At the same time each day my mother would shout from the porch “The Search” a signal for us to return and listen in bated breath to the radio series “The Search for the Golden Boomerang”.
Our family house had been purchased on the basis it was flood free. As an added precaution it was built on high stilts. Despite the cyclonic rain on that fateful day it was not thought our house would be flooded and hence we were not concerned. As the floodwaters entered our backyard I imagined myself as fisherman and dangled my fishing line in the brown waters. However soon the rising waters were inching their way up our back steps so we evacuated to neighbours on higher ground. My father told us he was staying on to protect our furniture and effects.
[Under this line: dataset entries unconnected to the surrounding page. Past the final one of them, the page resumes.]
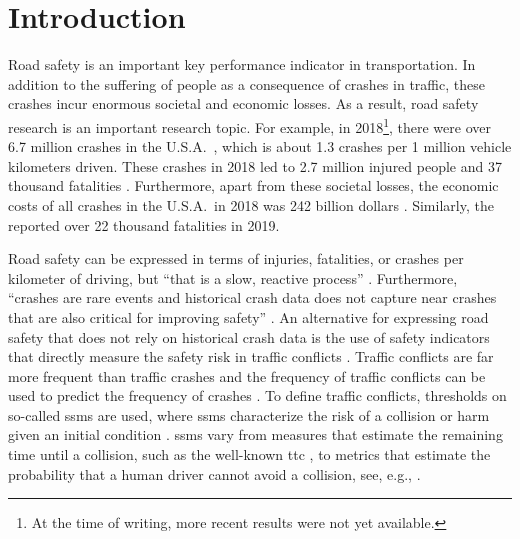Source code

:\section{Introduction}
\label{sec:introduction}

Road safety is an important key performance indicator in transportation. 
\cstartc In addition to the suffering of people as a consequence of crashes in traffic, these crashes incur enormous societal and economic losses.
As a result, \cendc road safety research is an important research topic.
For example, in 2018\cstarta\footnote{\cstarta At the time of writing, more recent results were not yet available.\cenda}\cenda, there were over 6.7 million crashes in the U.S.A.\ \autocite{nhtsa2020summary}, which is about 1.3 crashes per 1 million vehicle kilometers driven.
These crashes in 2018 led to 2.7 million injured people and 37 thousand fatalities \autocite{nhtsa2020summary}.
Furthermore, apart from these societal losses, the economic costs of all crashes in the U.S.A.\ in 2018 was 242 billion dollars \autocite{nhtsa2020summary}.
Similarly, the \textcite{eu2020roadsafety} reported over 22 thousand fatalities in 2019.

Road safety can be expressed in terms of injuries, fatalities, or crashes per kilometer of driving, but \cstartb ``that is a slow, reactive process'' \autocite{arun2021systematic}.
Furthermore, ``crashes are rare events and historical crash data does not capture near crashes that are also critical for improving safety'' \autocite{wang2021review}.
An alternative for expressing road safety \cendb that does not rely on historical crash data is the use of safety indicators that directly measure the safety risk in traffic conflicts \cstartb \autocite{arun2021systematic, wang2021review, tarko2018surrogate}\cendb.
Traffic conflicts are far more frequent than traffic crashes and the frequency of traffic conflicts can be used to predict the frequency of crashes \cstartb \autocite{tarko2018estimating, davis2011outline}\cendb.
\cstartb To define traffic conflicts, thresholds on so-called \acp{ssm} are used, where \acp{ssm} characterize the risk of a collision or harm given an initial condition \autocite{arun2021systematic}. \cendb
\acp{ssm} vary from measures that estimate the remaining time until a collision, such as the well-known \ac{ttc} \autocite{hayward1972near}, to metrics that estimate the probability that a human driver cannot avoid a collision, see, e.g., \autocite{wang2014evaluation}.

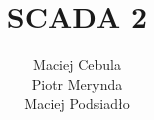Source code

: \documentclass[12pt]{report}
\title{\textbf{SCADA 2}}
\author{Maciej Cebula \\Piotr Merynda \\Maciej Podsiadło}
\date{}
\begin{document}
	

	
	\setcounter{tocdepth}{2}
	
	\maketitle
	\tableofcontents
	\clearpage
		
		\renewcommand{\tablename}{Tabela}
		\renewcommand{\figurename}{Rys.}
		
	
	
	
	
	
	
	
\end{document}
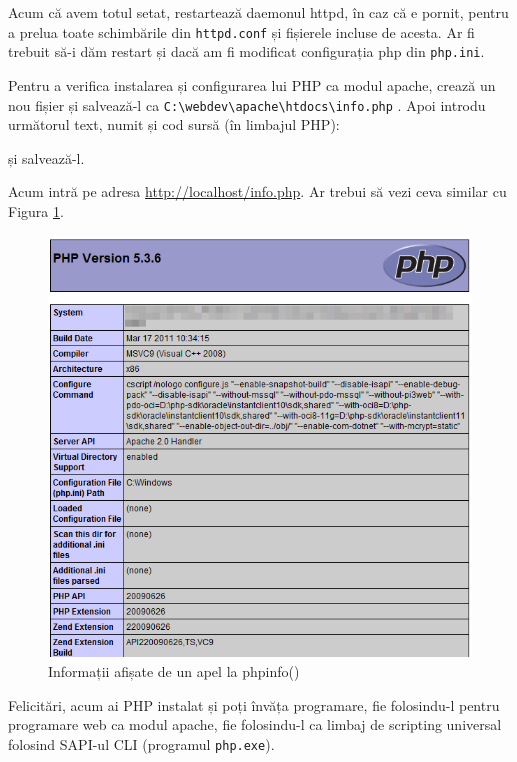 
Acum că avem totul setat, restartează daemonul httpd, în caz că e pornit, pentru a prelua
toate schimbările din \texttt{httpd.conf} și fișierele incluse de acesta. Ar fi trebuit să-i
dăm restart și dacă am fi modificat configurația php din \texttt{php.ini}.

Pentru a verifica instalarea și configurarea lui PHP ca modul apache, crează un nou fișier
și salvează-l ca 
\texttt{C:{\textbackslash}webdev{\textbackslash}apache{\textbackslash}htdocs{\textbackslash}info.php}
. Apoi introdu următorul text, numit și cod sursă (în limbajul PHP):

și salvează-l. 

Acum intră pe adresa \url{http://localhost/info.php}. Ar trebui să vezi ceva similar cu Figura \ref{img:php phpinfo}.

\begin{figure}[ht!]
  \centering
    \includegraphics[width=300bp]{cap01/Screenshot-15.png}
  \caption{Informații afișate de un apel la phpinfo()}
  \label{img:php phpinfo}
\end{figure}

Felicitări, acum ai PHP instalat și poți învăța programare, fie folosindu-l pentru programare web
ca modul apache, fie folosindu-l ca limbaj de scripting universal folosind SAPI-ul CLI (programul \texttt{php.exe}).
That night I peered out over the murky waters to see my Father swimming around in the flooded house, placing objects onto higher vantage points in a futile attempt to avoid the ever rising floodwaters. The waters were rising at an alarming rate and it was with some relief, we watched in silence as my father finally wearily swam out through the bedroom window and with measured strokes struck out for the bank and safety at last. Fully clothed, cold, exhausted but determined he slowly hauled himself up onto the bank to join us on the veranda, in time to see our house disappear under the mighty waters of the Richmond River.
In other parts of town tragedies were occurring:
People watched helpless from the Kyogle railway station as six persons drowned when their home was washed away. A mother and her two children drowned when a small rescue boat capsized in waves on Fawcett’s plain. An aboriginal man was caught in floodwaters and drowned. Others were washed away but survived by clinging to trees until rescuers arrived.
I can still remember afterwards that smell from the flood and the endless mud. There were pieces of corrugated iron from rooves around and it was soon turned to good use in makeshift canoes, folded over and sealed both ends with tar, to deliver milk and supplies. I remember search parties each morning looking for bodies and everyone helping one another.
Amongst the sadness there were stories told of courage and heroism as men and their boats tried to rescue people in desperate trouble. The two most courageous were Eddie Towns and Max Biggs who later received a Bronze Medal and Certificate of Merit of the Royal Shipwreck Relief and Humane Society of NSW. Amongst the people who assisted with the clean-up was the 1st Kyogle Girl Guide Company, who was later awarded with the Walter Donald Ross Trophy. Only one Girl Guide Company is the recipient of this International Award each year for Outstanding Community Work. Each received a memento bracelet
My parent’s sold there house at a tremendous financial loss and decided to leave Kyogle not long after.